Task goal:
Please say how many lines in the records below contain the word "your", giving the number alone.

Data extracts:

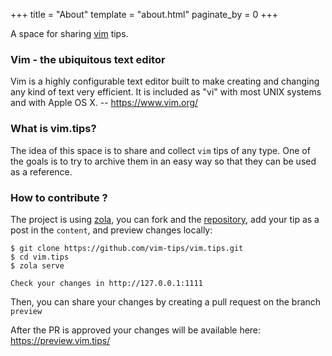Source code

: +++
title = "About"
template = "about.html"
paginate_by = 0
+++

A space for sharing [vim](https://www.vim.org/) tips.

### Vim - the ubiquitous text editor

Vim is a highly configurable text editor built to make creating and changing any
kind of text very efficient. It is included as "vi" with most UNIX systems and
with Apple OS X. -- https://www.vim.org/

### What is vim.tips?

The idea of this space is to share and collect `vim` tips of any type.  One of the
goals is to try to archive them in an easy way so that they can be used as a
reference.

### How to contribute ?

The project is using [zola](https://www.getzola.org/), you can fork and the
[repository](https://github.com/vim-tips/vim.tips), add your tip as a post in the
`content`, and preview changes locally:

```
$ git clone https://github.com/vim-tips/vim.tips.git
$ cd vim.tips
$ zola serve

Check your changes in http://127.0.0.1:1111
```

Then, you can share your changes by creating a pull request on the branch `preview`

After the PR is approved your changes will be available here: https://preview.vim.tips/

Task solution:
4